IIT-Guwahati Scientists Develop A Nanofibrous Wound-Healing Mat
5 Dec 2016 10:30 AM GMT
IIT-Guwahati scientists have developed a nanofibrous wound-healing mat that interacts with cells and helps wounds heal faster without scarring.
This mat is made of PVA, a non-protein polymer, mixed with silk protein and varnished with an antibiotic and epidermal growth factor. Even the wounds that are 6mm in diameter can be healed with the smart material that accelerates the healing process.
This nanofibrous mat is a boon for people suffering from diabetes for whom the wound-healing process is very slow. The results of this invention were recently published in the Acta Biomaterialia journal.
The team under the supervision of Professor Biman B. Mandal from the Department of Biosciences and Bioengineering, Indian Institute of Technology (IIT)- Guwahati, and the author of the paper assessed the potential of a wild non-mulberry silk and domesticated mulberry silk.
As the healing process starts, progenitor cells gather around the wound site for its repair along with body cells. This is a slow process.
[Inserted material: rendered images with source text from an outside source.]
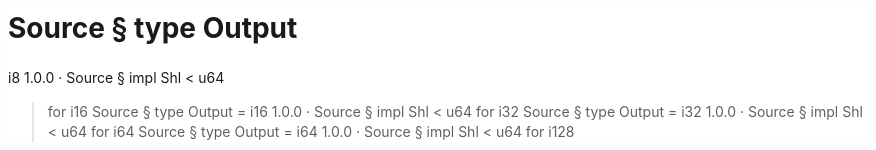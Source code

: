 Source
§
type
Output
=
i8
1.0.0
·
Source
§
impl
Shl
<
u64
> for
i16
Source
§
type
Output
=
i16
1.0.0
·
Source
§
impl
Shl
<
u64
> for
i32
Source
§
type
Output
=
i32
1.0.0
·
Source
§
impl
Shl
<
u64
> for
i64
Source
§
type
Output
=
i64
1.0.0
·
Source
§
impl
Shl
<
u64
> for
i128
The researchers found that the wild silk has an amino acid sequence (RGD-arginine glycine aspartate) which attracts more cells thus expediting the healing process, allowing cells to attach better. The domesticated mulberry silk does not have any amino acid sequence, and so the healing is slower.
Professor Mandal said that in general, antibiotics have a short life span. Therefore, the team has embedded the antibiotic in the matrix so that the drug releases for up to 80 hours or more, as reported by The Hindu.
The team used proteins from two different types of non-mulberry silk (muga and eri) to synthesise the nanofibrous mat. They then compared its performance with mats integrated with mulberry silk, and a polymer PVA, approved by the US Food and Drug Administration.
The wound healing process took 18 days in case of PVA, 15 days for mulberry silk mat and 10-11 days for wild silk mat. The complete wound healing took 21 days in the control group. The results on wounds of people who have diabetes are yet to be published.
The healing process in rabbits followed the same pathway of normal healing despite critical wound size; no scarring was found, and the skin regenerated completely. There was no inflammation. The mats were also found to be biocompatible on mice.
“Besides well-formed collagen bundles, the healed wounds had sebaceous glands and hair follicles when wild silk mats were used. Mulberry silk mats too closed the wound, but sebaceous glands and hair follicles were significantly fewer in number,” says Dimple Chouhan from IIT Guwahati and the first author of the paper, as reported by The Hindu.